The cast of characters certainly shows promise,
and for the most part this is a solid album. There are certainly
no faults to be found in the first 4 tracks which cover the
Power Metal meeting Neo-Classical ground with ease.
The title track, The Wind
Will Rise and Oh Harlequin
are home to superb choruses and frantic deliveries from all
involved. Richard Andersson and André Andersen both
crop up on The Wind Will Rise and their keyboard prowess adds
a lot to this track.
Throughtout alot of the track we get adaptations
of classical pieces by Wagner, JS Bach and Mozart which although
not in the way Yngwie would do these things do add a nice
theatrical quality to the music. Surpises
In The Dark (home to the guest appearance of Mats Olausson)
begins with a quote of Beethoven's 5th Symphony. This track
is home to a quite eerie vocal delivery from Brockmann, the
chorus is sure to appeal to fans of Rhapsody and overall its
another good track.
Sadly the album tends to loose momentum from here
on in. Too many of the tracks that follow sound like the blue
print for power metal and these tracks don't posses the more
individual quality of earlier tracks. What you can expect
is the fast double bass drum approach, the backed up big choruses
and wailing guitars. Yes the energy levels is high, they just
don't have the impact that makes The Wind Will Rise and Oh
Harlequin such good listening.
Welcome To The Show is an album that showed a
lot of promise. If the quality of song had been like those
of the opening four this would have been a vital release.
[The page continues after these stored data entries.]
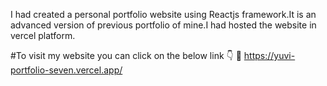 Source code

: I had created a personal portfolio website using Reactjs framework.It is an advanced version of previous portfolio of mine.I had hosted the website in vercel platform.

#To visit my website you can click on the below link 👇 🔗
https://yuvi-portfolio-seven.vercel.app/
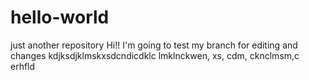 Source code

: # hello-world
just another repository
Hi!!
    I'm going to test my branch for editing and changes
    kdjksdjklmskxsdcndicdklc
    lmklnckwen, xs, cdm, cknclmsm,c   erhfld
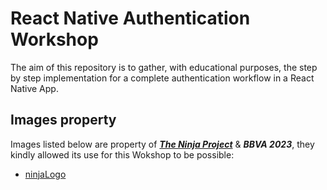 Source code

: # React Native Authentication Workshop

The aim of this repository is to gather, with educational purposes, the step by step implementation
for a complete authentication workflow in a React Native App.

## Images property

Images listed below are property of ***[The Ninja Project]*** & ***BBVA 2023***, they kindly allowed its use for this Wokshop to be possible:
* [ninjaLogo]


[The Ninja Project]: https://www.theninjaproject.bbva/
[ninjaLogo]: assets/ninjaLogo.png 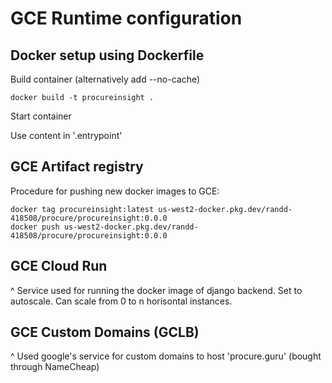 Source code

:# GCE Runtime configuration

## Docker setup using Dockerfile

Build container (alternatively add --no-cache)

    docker build -t procureinsight .

Start container

Use content in '.entrypoint'


## GCE Artifact registry
Procedure for pushing new docker images to GCE:

    docker tag procureinsight:latest us-west2-docker.pkg.dev/randd-418508/procure/procureinsight:0.0.0
    docker push us-west2-docker.pkg.dev/randd-418508/procure/procureinsight:0.0.0


## GCE Cloud Run
^ Service used for running the docker image of django backend. Set to autoscale. Can scale from 0 to n horisontal instances.


## GCE Custom Domains (GCLB)
^ Used google's service for custom domains to host 'procure.guru' (bought through NameCheap) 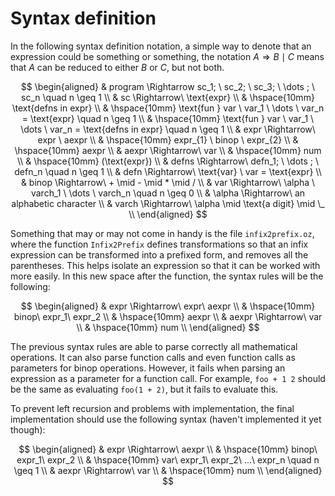 # Syntax definition

In the following syntax definition notation, a simple way to denote that an expression could be something or something, the notation $A \Rightarrow B \mid C$ means that $A$ can be reduced to either $B$ or $C$, but not both.

$$
\begin{aligned}
    & program \Rightarrow sc_1; \ sc_2; \ sc_3; \ \dots ; \ sc_n \quad n \geq 1 \\
    & sc \Rightarrow\ \text{expr} \\
    & \hspace{10mm} \text{defns in expr} \\
    & \hspace{10mm} \text{fun } var \ var_1 \ \dots \ var_n = \text{expr} \quad n \geq 1 \\
    & \hspace{10mm} \text{fun } var \ var_1 \ \dots \ var_n = \text{defns in expr} \quad n \geq 1 \\
    & expr \Rightarrow\ expr \ aexpr \\
    & \hspace{10mm} expr_{1} \ binop \ expr_{2} \\
    & \hspace{10mm} aexpr \\
    & aexpr \Rightarrow\ var \\
    & \hspace{10mm} num \\
    & \hspace{10mm} (\text{expr}) \\
    & defns \Rightarrow\ defn_1; \ \dots ; \ defn_n \quad n \geq 1 \\
    & defn \Rightarrow\ \text{var} \ var = \text{expr} \\
    & binop \Rightarrow\ + \mid - \mid * \mid / \\
    & var \Rightarrow\ \alpha \ varch_1 \ \dots \ varch_n \quad n \geq 0 \\
    & \alpha \Rightarrow\ an alphabetic character \\
    & varch \Rightarrow\ \alpha \mid \text{a digit} \mid \_ \\
\end{aligned}
$$


Something that may or may not come in handy is the file `infix2prefix.oz`, where the function `Infix2Prefix` defines transformations so that an infix expression can be transformed into a prefixed form, and removes all the parentheses. This helps isolate an expression so that it can be worked with more easily. In this new space after the function, the syntax rules will be the following:

$$
\begin{aligned}
    & expr \Rightarrow\ expr\ aexpr \\
    & \hspace{10mm} binop\ expr_1\ expr_2 \\
    & \hspace{10mm} aexpr \\
    & aexpr \Rightarrow\ var \\
    & \hspace{10mm} num \\
\end{aligned}
$$  

The previous syntax rules are able to parse correctly all mathematical operations. It can also parse function calls and even function calls as parameters for binop operations. However, it fails when parsing an expression as a parameter for a function call. For example, `foo + 1 2` should be the same as evaluating `foo(1 + 2)`, but it fails to evaluate this.

To prevent left recursion and problems with implementation, the final implementation should use the following syntax (haven't implemented it yet though):

$$
\begin{aligned}
    & expr \Rightarrow\ aexpr \\
    & \hspace{10mm} binop\ expr_1\ expr_2 \\
    & \hspace{10mm} var\ expr_1\ expr_2\ ...\ expr_n \quad n \geq 1 \\
    & aexpr \Rightarrow\ var \\
    & \hspace{10mm} num \\
\end{aligned}
$$
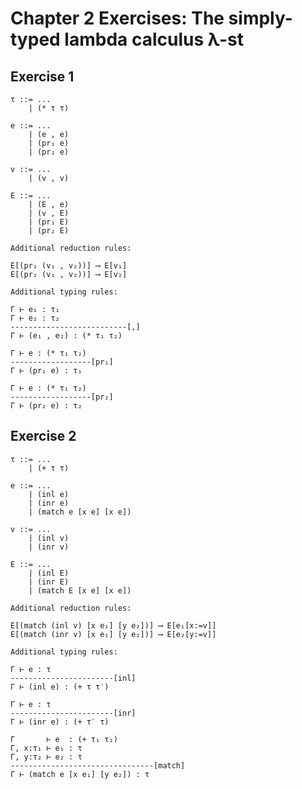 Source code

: # Chapter 2 Exercises: The simply-typed lambda calculus λ-st

## Exercise 1

    τ ::= ...
        | (* τ τ)

    e ::= ...
        | (e , e)
        | (pr₁ e)
        | (pr₂ e)

    v ::= ...
        | (v , v)

    E ::= ...
        | (E , e)
        | (v , E)
        | (pr₁ E)
        | (pr₂ E)

    Additional reduction rules:

    E[(pr₁ (v₁ , v₂))] ⟶ E[v₁]
    E[(pr₂ (v₁ , v₂))] ⟶ E[v₂]

    Additional typing rules:

    Γ ⊢ e₁ : τ₁
    Γ ⊢ e₂ : τ₂
    --------------------------[,]
    Γ ⊢ (e₁ , e₂) : (* τ₁ τ₂)

    Γ ⊢ e : (* τ₁ τ₂)
    ------------------[pr₁]
    Γ ⊢ (pr₁ e) : τ₁

    Γ ⊢ e : (* τ₁ τ₂)
    ------------------[pr₂]
    Γ ⊢ (pr₂ e) : τ₂

## Exercise 2

    τ ::= ...
        | (+ τ τ)

    e ::= ...
        | (inl e)
        | (inr e)
        | (match e [x e] [x e])

    v ::= ...
        | (inl v)
        | (inr v)

    E ::= ...
        | (inl E)
        | (inr E)
        | (match E [x e] [x e])

    Additional reduction rules:

    E[(match (inl v) [x e₁] [y e₂])] ⟶ E[e₁[x:=v]]
    E[(match (inr v) [x e₁] [y e₂])] ⟶ E[e₂[y:=v]]

    Additional typing rules:

    Γ ⊢ e : τ
    -----------------------[inl]
    Γ ⊢ (inl e) : (+ τ τ′)

    Γ ⊢ e : τ
    -----------------------[inr]
    Γ ⊢ (inr e) : (+ τ′ τ)

    Γ       ⊢ e  : (+ τ₁ τ₂)
    Γ, x:τ₁ ⊢ e₁ : τ
    Γ, y:τ₂ ⊢ e₂ : τ
    --------------------------------[match]
    Γ ⊢ (match e [x e₁] [y e₂]) : τ
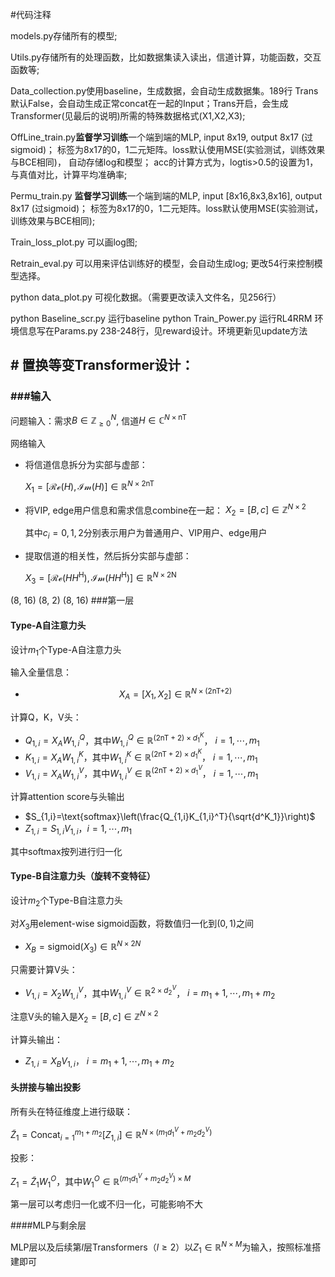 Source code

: #代码注释

models.py存储所有的模型;

Utils.py存储所有的处理函数，比如数据集读入读出，信道计算，功能函数，交互函数等;

Data_collection.py使用baseline，生成数据，会自动生成数据集。189行 Trans默认False，会自动生成正常concat在一起的Input；Trans开启，会生成Transformer(见最后的说明)所需的特殊数据格式(X1,X2,X3);

OffLine_train.py**监督学习训练**一个端到端的MLP, input 8x19,  output 8x17 (过sigmoid)； 标签为8x17的0，1二元矩阵。loss默认使用MSE(实验测试，训练效果与BCE相同)， 自动存储log和模型； acc的计算方式为，logtis>0.5的设置为1， 与真值对比，计算平均准确率;

Permu_train.py **监督学习训练**一个端到端的MLP, input [8x16,8x3,8x16],  output 8x17 (过sigmoid)； 标签为8x17的0，1二元矩阵。loss默认使用MSE(实验测试，训练效果与BCE相同);

Train_loss_plot.py 可以画log图;

Retrain_eval.py 可以用来评估训练好的模型，会自动生成log; 更改54行来控制模型选择。

python data_plot.py 可视化数据。（需要更改读入文件名，见256行）

python Baseline_scr.py 运行baseline
python Train_Power.py 运行RL4RRM
环境信息写在Params.py
	238-248行，见reward设计。环境更新见update方法



## # **置换等变Transformer设计**：
### ###输入

问题输入：需求$B\in \mathbb{Z}_{\geq0}^N$,  信道$H\in \mathbb{C}^{ N \times \text{nT}}$ 

网络输入

- 将信道信息拆分为实部与虚部：

  $X_1 = [\mathcal{Re}(H), \mathcal{Im}(H)] \in \mathbb{R}^{ N \times \text{2nT}}$

- 将VIP, edge用户信息和需求信息combine在一起：
  $X_2 = [B,c] \in \mathbb{Z}^{N\times 2}$ 

  其中$c_i=0,1,2$分别表示用户为普通用户、VIP用户、edge用户

- 提取信道的相关性，然后拆分实部与虚部：

  $X_3 = [\mathcal{Re}\left(HH^{\text{H}}\right), \mathcal{Im}(HH^{\text{H}})]\in \mathbb{R}^{ N \times \text{2N}}$

(8, 16) (8, 2) (8, 16)
###第一层

#### Type-A自注意力头

设计$m_1$个Type-A自注意力头

输入全量信息：

- $$X_A = [X_1,X_2]\in \mathbb{R}^{ N \times (\text{2nT+2})}$$ 

计算Q，K，V头：

- $Q_{1,i}=X_A W^Q_{1,i}$，其中$W_{1,i}^Q \in \mathbb{R}^{(2\text{nT}+2)\times d^K_1}$， $i=1,\cdots, m_1$
- $K_{1,i}=X_A W^K_{1,i}$，其中$W_{1,i}^K \in \mathbb{R}^{(2\text{nT}+2)\times d^K_1}$， $i=1,\cdots, m_1$
- $V_{1,i}=X_A W^V_{1,i}$，其中$W_{1,i}^V \in \mathbb{R}^{(2\text{nT}+2)\times d^V_1}$， $i=1,\cdots, m_1$

计算attention score与头输出

- $S_{1,i}=\text{softmax}\left(\frac{Q_{1,i}K_{1,i}^T}{\sqrt{d^K_1}}\right)$
- $Z_{1,i}=S_{1,i}V_{1,i}$，$i=1,\cdots,m_1$

其中softmax按列进行归一化

#### Type-B自注意力头（旋转不变特征）

设计$m_2$个Type-B自注意力头

对$X_3$用element-wise sigmoid函数，将数值归一化到$(0,1)$之间

- $X_B= \text{sigmoid}(X_3)\in \mathbb{R}^{N\times 2N}$

只需要计算V头：

- $V_{1,i}=X_2 W^V_{1,i}$，其中$W_{1,i}^V \in \mathbb{R}^{2\times d^V_2}$， $i=m_1+1,\cdots, m_1+m_2$

注意V头的输入是$X_2 = [B,c] \in \mathbb{Z}^{N\times 2}$ 

计算头输出：

- $Z_{1,i}=X_BV_{1,i}$， $i=m_1+1,\cdots, m_1+m_2$

#### 头拼接与输出投影

所有头在特征维度上进行级联：

$\tilde{Z}_1 = \text{Concat}^{m_1+m_2}_{i=1}[Z_{1,i}]\in \mathbb{R}^{N\times (m_1d_1^V+m_2d_2^V)}$

投影：

$Z_1 = \tilde{Z}_1 W^O_{1}$，其中$W_1^O\in\mathbb{R}^{(m_1d_1^V + m_2d_2^V)\times M}$

第一层可以考虑归一化或不归一化，可能影响不大

####MLP与剩余层

MLP层以及后续第$l$层Transformers（$l\geq 2$）以$Z_1\in \mathbb{R}^{N\times M}$为输入，按照标准搭建即可
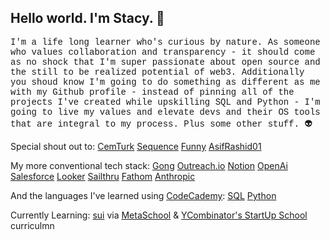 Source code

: ## Hello world.  I'm Stacy. 👋
<html>
<p style="font-family: 'Courier New', Courier, monospace;">
I'm a life long learner who's curious by nature.  As someone who values collaboration and 
  transparency - it should come as no shock that I'm super passionate about open source 
  and the still to be realized potential of web3.  Additionally you shoud know I'm going 
  to do something as different as me with my Github profile - instead of pinning all of the 
  projects I've created while upskilling SQL and Python - I'm going to live my values and 
  elevate devs and their OS tools that are integral to my process.  Plus some other stuff.  👽

Special shout out to:
[CemTurk](https://github.com/cemhurturk)
[Sequence](https://github.com/sequence-so)
[Funny](https://github.com/imfunniee)
[AsifRashid01](https://github.com/AsifRashid01)

My more conventional tech stack:
[Gong](https://github.com/gong-io)
[Outreach.io](https://github.com/getoutreach)
[Notion](https://github.com/makenotion)
[OpenAi](https://github.com/OPENAI)
[Salesforce](https://github.com/salesforce)
[Looker](https://github.com/looker)
[Sailthru](https://github.com/sailthru)
[Fathom](https://fathom.video)
[Anthropic](https://github.com/anthropics)

And the languages I've learned using [CodeCademy](https://github.com/codecademy):
[SQL](https://github.com/s-shemmee/SQL-101)
[Python](https://github.com/python)

Currently Learning:
[sui](https://github.com/MystenLabs/sui) via [MetaSchool](https://github.com/0xmetaschool) & [YCombinator's StartUp School](https://www.startupschool.org/) curriculmn

</p>



<!--
**stacy-bradford/stacy-bradford** is a ✨ _special_ ✨ repository because its `README.md` (this file) appears on your GitHub profile.

Here are some ideas to get you started:

- 🔭 I’m currently working on ...
- 🌱 I’m currently learning ...
- 👯 I’m looking to collaborate on ...
- 🤔 I’m looking for help with ...
- 💬 Ask me about ...
- 📫 How to reach me: ...
- 😄 Pronouns: ...
- ⚡ Fun fact: ...
-->
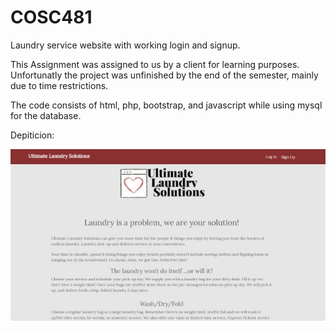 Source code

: # COSC481
Laundry service website with working login and signup.

This Assignment was assigned to us by a client for learning purposes. Unfortunatly the project was unfinished by the end of the semester, mainly due to time restrictions.

The code consists of html, php, bootstrap, and javascript while using mysql for the database.

Depiticion:

![ ](/Screenshot.jpg)

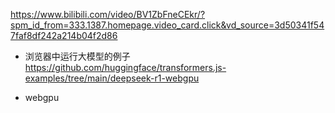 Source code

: https://www.bilibili.com/video/BV1ZbFneCEkr/?spm_id_from=333.1387.homepage.video_card.click&vd_source=3d50341f547faf8df242a214b04f2d86

- 浏览器中运行大模型的例子
  https://github.com/huggingface/transformers.js-examples/tree/main/deepseek-r1-webgpu

- webgpu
This then leads to two options, view this album as a mini
album, or let the tracks further on in the listening slightly
bring the quality down, the choice is yours. My personal rating
of this album reflects more my enjoyment of the opening tracks,
yet has seen marks docked for the others.
Overall, this band do look like they could bloom into an original
package and hopefully the next release will see this realised.